細胞に働きかける美容法とは?
今まで紹介してきた全ての美容法では、肌の老化の根本原因を解決することはできません。
なぜなら、これまでの肌のアンチエイジング法は、不足した成分を補充したり、これ以上老化が進まないように保護するという対症療法だったからです。
肌老化の原因は、加齢、ホルモン分泌低下、紫外線、喫煙、化学物質、大気汚染などですが、いずれの場合にも細胞の元気がなくなって、活性が悪くなることによって、肌老化が目立つようになるのです。
これが肌老化の根本原因で、加齢、ホルモン分泌低下、紫外線、喫煙、化学物質、大気汚染などのストレスを受けた細胞から発生する「活性酸素」が、細胞の元気を奪っているのです。
活性酸素は細胞がエネルギーをつくり出すときにも細胞内に発生しており、これを打ち消して活性酸素を除去する酵素SOD(スーパーオキシドディスムターゼ)という「抗酸化酵素」も同時に生成することで、活性酸素は無害化されています。
しかしSODの生産量は年齢とともに減少します。
SODは35歳くらいから急激に減少し、それを境に活性酸素による老化現象が徐々に現れ始めます。
活性酸素の大量発生に対してSOD生成が不足し始めると、除去しきれない活性酸素が細胞自体を傷つけるようになり、細胞の活性をさらに悪くします。
これによってSODの生成能力がさらに低下するという悪循環に陥ります。
この悪循環によって、肌老化が進むのです。
ですから、肌老化の根本原因を克服するには、肌細胞の活性を低下させないように、細胞を守るか、細胞を修復するか、さらには細胞の産生を高めるかという、細胞に働きかけるアンチエイジング法が必要なのです。
実は私が注目している美肌成分があります。
それが表皮のターンオーバーを改善する「成長(増殖)因子EGF」と、コラーゲンの生成を増やす「成長(増殖)因子FGF」、そして最も私が浸透させたい美肌成分が新しい細胞を生む「幹細胞培養液」です。

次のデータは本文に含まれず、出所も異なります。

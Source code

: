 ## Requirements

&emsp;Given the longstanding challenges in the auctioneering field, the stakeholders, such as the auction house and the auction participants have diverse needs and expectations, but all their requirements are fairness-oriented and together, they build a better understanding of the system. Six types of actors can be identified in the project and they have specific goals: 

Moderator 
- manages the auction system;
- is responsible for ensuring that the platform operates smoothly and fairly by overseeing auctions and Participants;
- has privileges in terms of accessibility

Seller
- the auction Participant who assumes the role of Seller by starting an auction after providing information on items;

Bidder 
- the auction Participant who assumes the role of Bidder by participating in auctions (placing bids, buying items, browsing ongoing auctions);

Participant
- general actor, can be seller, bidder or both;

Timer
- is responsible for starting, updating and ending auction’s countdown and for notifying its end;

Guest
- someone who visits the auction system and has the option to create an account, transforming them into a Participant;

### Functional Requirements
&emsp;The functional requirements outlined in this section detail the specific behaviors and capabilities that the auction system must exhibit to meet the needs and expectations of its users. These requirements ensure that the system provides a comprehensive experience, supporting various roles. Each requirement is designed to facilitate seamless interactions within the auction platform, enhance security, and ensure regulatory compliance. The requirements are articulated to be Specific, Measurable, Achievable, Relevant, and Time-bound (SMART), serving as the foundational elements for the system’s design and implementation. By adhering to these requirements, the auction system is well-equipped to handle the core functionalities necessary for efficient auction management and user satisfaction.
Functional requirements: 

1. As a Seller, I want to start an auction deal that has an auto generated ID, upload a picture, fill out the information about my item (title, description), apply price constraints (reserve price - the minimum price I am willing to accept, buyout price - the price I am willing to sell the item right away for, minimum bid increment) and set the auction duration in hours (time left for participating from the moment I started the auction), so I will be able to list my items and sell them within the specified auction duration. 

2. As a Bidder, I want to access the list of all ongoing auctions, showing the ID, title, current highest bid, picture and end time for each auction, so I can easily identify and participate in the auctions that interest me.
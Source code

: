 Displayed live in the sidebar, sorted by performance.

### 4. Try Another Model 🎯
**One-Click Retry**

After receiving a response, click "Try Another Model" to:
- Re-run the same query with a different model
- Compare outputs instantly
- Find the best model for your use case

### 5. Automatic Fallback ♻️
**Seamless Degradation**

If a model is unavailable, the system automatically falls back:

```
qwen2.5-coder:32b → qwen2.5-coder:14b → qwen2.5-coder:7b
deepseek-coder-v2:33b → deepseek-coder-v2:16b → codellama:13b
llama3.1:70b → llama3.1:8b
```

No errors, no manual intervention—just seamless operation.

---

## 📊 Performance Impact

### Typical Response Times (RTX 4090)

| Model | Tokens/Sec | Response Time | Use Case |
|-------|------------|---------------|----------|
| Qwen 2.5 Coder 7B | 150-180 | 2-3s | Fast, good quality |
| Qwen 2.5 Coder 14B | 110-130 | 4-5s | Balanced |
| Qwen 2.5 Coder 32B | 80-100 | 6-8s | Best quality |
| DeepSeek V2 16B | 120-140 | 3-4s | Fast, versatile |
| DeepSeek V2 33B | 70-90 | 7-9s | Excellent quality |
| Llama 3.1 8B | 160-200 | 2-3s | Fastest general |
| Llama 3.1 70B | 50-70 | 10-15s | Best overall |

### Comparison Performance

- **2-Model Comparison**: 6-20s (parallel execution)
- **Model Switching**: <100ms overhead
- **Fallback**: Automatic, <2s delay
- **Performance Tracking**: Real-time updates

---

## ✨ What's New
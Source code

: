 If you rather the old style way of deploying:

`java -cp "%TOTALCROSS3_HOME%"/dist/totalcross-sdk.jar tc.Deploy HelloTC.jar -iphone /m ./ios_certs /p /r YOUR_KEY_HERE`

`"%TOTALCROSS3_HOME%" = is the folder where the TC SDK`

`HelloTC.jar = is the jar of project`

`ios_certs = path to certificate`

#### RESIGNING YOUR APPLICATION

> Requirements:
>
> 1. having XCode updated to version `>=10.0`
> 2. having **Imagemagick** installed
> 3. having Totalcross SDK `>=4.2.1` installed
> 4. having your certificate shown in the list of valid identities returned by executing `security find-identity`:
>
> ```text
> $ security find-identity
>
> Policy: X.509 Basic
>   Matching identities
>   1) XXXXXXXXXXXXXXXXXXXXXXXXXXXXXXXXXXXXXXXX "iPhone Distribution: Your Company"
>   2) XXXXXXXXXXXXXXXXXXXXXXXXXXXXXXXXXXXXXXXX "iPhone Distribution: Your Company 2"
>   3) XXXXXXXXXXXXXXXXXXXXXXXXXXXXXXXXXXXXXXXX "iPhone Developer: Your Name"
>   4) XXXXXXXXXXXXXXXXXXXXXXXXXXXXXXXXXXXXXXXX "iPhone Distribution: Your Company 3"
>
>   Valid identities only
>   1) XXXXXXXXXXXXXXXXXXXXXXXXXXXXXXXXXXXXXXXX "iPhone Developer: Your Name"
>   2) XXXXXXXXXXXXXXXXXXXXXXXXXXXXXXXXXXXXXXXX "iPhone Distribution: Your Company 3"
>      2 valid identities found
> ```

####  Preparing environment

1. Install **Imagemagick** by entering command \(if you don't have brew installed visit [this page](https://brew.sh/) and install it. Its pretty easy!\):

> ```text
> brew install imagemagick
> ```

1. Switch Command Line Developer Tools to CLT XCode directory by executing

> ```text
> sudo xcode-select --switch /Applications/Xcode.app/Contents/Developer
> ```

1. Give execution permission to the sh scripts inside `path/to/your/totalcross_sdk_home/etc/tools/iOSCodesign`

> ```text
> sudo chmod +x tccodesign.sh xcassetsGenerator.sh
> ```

肌を細胞レベルで若返らせる可能性を秘めている「幹細胞」
肌を細胞レベルから若返らせ、真の美肌を手に入れるための究極の美容法が、今、再生医療の分野から生まれつつあります。
そのキーワードとなるのが、「幹細胞」です。
「幹細胞」という言葉は聞きなれないかもしれませんが、実は肌細胞を若返らせるために、今、世界で最も注目されているものなのです。

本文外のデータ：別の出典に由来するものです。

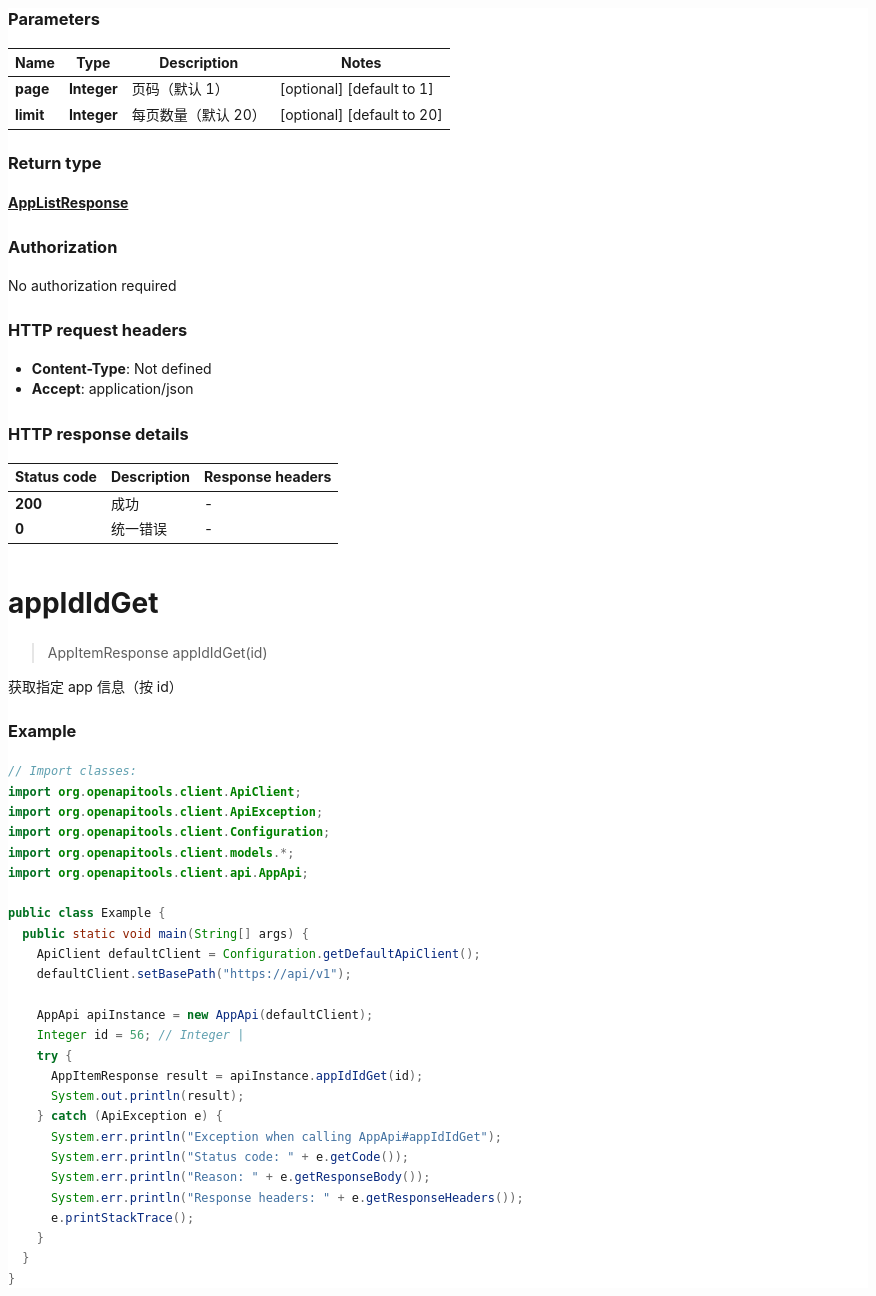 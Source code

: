### Parameters

| Name | Type | Description  | Notes |
|------------- | ------------- | ------------- | -------------|
| **page** | **Integer**| 页码（默认 1） | [optional] [default to 1] |
| **limit** | **Integer**| 每页数量（默认 20） | [optional] [default to 20] |

### Return type

[**AppListResponse**](AppListResponse.md)

### Authorization

No authorization required

### HTTP request headers

 - **Content-Type**: Not defined
 - **Accept**: application/json

### HTTP response details
| Status code | Description | Response headers |
|-------------|-------------|------------------|
| **200** | 成功 |  -  |
| **0** | 统一错误 |  -  |

<a id="appIdIdGet"></a>
# **appIdIdGet**
> AppItemResponse appIdIdGet(id)

获取指定 app 信息（按 id）

### Example
```java
// Import classes:
import org.openapitools.client.ApiClient;
import org.openapitools.client.ApiException;
import org.openapitools.client.Configuration;
import org.openapitools.client.models.*;
import org.openapitools.client.api.AppApi;

public class Example {
  public static void main(String[] args) {
    ApiClient defaultClient = Configuration.getDefaultApiClient();
    defaultClient.setBasePath("https://api/v1");

    AppApi apiInstance = new AppApi(defaultClient);
    Integer id = 56; // Integer | 
    try {
      AppItemResponse result = apiInstance.appIdIdGet(id);
      System.out.println(result);
    } catch (ApiException e) {
      System.err.println("Exception when calling AppApi#appIdIdGet");
      System.err.println("Status code: " + e.getCode());
      System.err.println("Reason: " + e.getResponseBody());
      System.err.println("Response headers: " + e.getResponseHeaders());
      e.printStackTrace();
    }
  }
}
``` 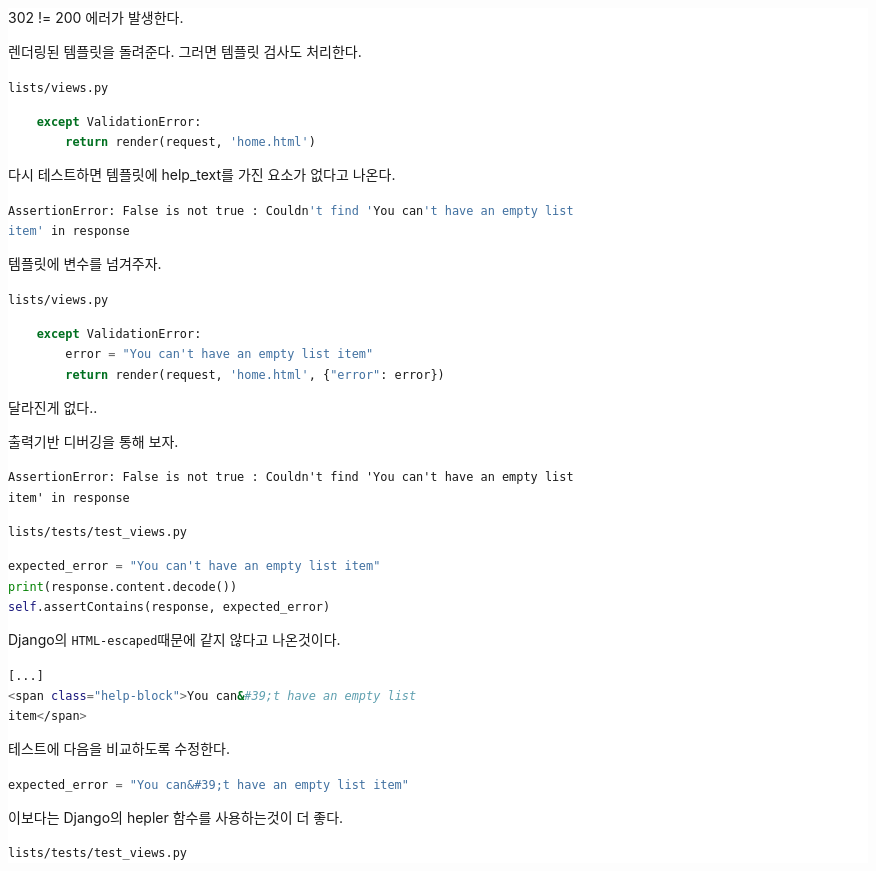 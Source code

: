 302 != 200 에러가 발생한다.

렌더링된 템플릿을 돌려준다. 그러면 템플릿 검사도 처리한다.

`lists/views.py`

```python
    except ValidationError:
        return render(request, 'home.html')
```

다시 테스트하면 템플릿에 help_text를 가진 요소가 없다고 나온다.

```bash
AssertionError: False is not true : Couldn't find 'You can't have an empty list
item' in response
```

템플릿에 변수를 넘겨주자.

`lists/views.py`

```python
    except ValidationError:
        error = "You can't have an empty list item"
        return render(request, 'home.html', {"error": error})
```

달라진게 없다..

출력기반 디버깅을 통해 보자.

```
AssertionError: False is not true : Couldn't find 'You can't have an empty list
item' in response
```

`lists/tests/test_views.py`

```python
expected_error = "You can't have an empty list item"
print(response.content.decode())
self.assertContains(response, expected_error)
```

Django의 `HTML-escaped`때문에 같지 않다고 나온것이다.

```bash
[...]
<span class="help-block">You can&#39;t have an empty list
item</span>
```

테스트에 다음을 비교하도록 수정한다.

```python
expected_error = "You can&#39;t have an empty list item"
```

이보다는 Django의 hepler 함수를 사용하는것이 더 좋다.

`lists/tests/test_views.py`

幹細胞を簡単に説明すると、骨、血管、肌、血液、心臓、筋肉など、体のいろいろな細胞に成長できる能力を持つ細胞です。
この幹細胞を使って、人工的に培養した細胞や組織を用いて、臓器などの体の修復を行う医療のことを再生医療といいます。
現在の幹細胞を使った再生医療の研究は、大きく3通りに分類されます。
①ES細胞
ES細胞は、以前はマウスからしか作ることができませんでした。
しかし、現在では、ヒトの卵子からES細胞を作り出すことが可能になっていますが、将来的に一つの命となりうる卵子を使うことに対して、倫理的な問題が残されています。
②ips細胞
京都大学の山中伸弥博士がノーベル賞を受賞したことで、一躍知られるところとなりました。
ES細胞のように卵子を使うことなく、体内の線維芽細胞などを採取し、遺伝子操作をすることで、人工的に多能性の幹細胞を作り出すというものです。

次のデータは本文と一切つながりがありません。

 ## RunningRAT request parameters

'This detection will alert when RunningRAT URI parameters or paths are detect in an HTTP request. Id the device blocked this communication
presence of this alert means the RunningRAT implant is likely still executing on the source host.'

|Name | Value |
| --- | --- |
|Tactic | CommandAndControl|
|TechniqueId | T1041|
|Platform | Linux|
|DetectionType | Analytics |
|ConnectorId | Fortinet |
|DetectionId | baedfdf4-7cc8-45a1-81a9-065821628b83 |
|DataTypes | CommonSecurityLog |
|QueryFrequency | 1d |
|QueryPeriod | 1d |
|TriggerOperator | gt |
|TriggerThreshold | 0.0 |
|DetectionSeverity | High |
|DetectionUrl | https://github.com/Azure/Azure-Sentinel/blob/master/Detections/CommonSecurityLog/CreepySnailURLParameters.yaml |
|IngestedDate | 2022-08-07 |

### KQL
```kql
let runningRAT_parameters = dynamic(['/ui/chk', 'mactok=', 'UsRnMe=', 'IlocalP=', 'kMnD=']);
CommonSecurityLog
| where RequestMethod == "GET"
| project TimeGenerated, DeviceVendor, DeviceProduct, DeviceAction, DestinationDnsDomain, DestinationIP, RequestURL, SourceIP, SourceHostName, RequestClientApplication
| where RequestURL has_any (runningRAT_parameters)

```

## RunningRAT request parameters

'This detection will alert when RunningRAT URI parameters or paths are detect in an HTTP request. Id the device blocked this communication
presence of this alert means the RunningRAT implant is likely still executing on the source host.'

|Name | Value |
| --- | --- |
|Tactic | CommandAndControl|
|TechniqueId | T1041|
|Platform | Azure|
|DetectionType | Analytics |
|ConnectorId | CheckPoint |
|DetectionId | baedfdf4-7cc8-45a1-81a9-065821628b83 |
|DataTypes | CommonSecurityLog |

このips細胞(人口多能性幹細胞)は倫理的な問題をクリアしたことと、ES細胞を使った組織移植で懸念されていた他人の遺伝子が移植されることによる抵抗反応を回避できることから、再生医療の現実化を大きく推し進めると期待されています。
③成体幹細胞
体内に存在する「多能性」の成体幹細胞を使った再生医療です。
私たちの腹部や太ももなどの脂肪の中にもたくさんの幹細胞が存在します。
それを抽出して分離し、静脈注射をして難病治療やアンチエイジング治療に用いたり、乳がんなどでの乳房再建手術に用いたり、スポーツ選手などのひざ軟骨再生手術などに用いられています。
私たちの肌に含まれているコラーゲンやエラスチン、ヒアルロン酸など、肌に必要な様々な細胞を生み出す「線維芽細胞」も、この幹細胞によってつくられています。
まさに、幹細胞は美肌を生み出す源といっても過言ではないのです。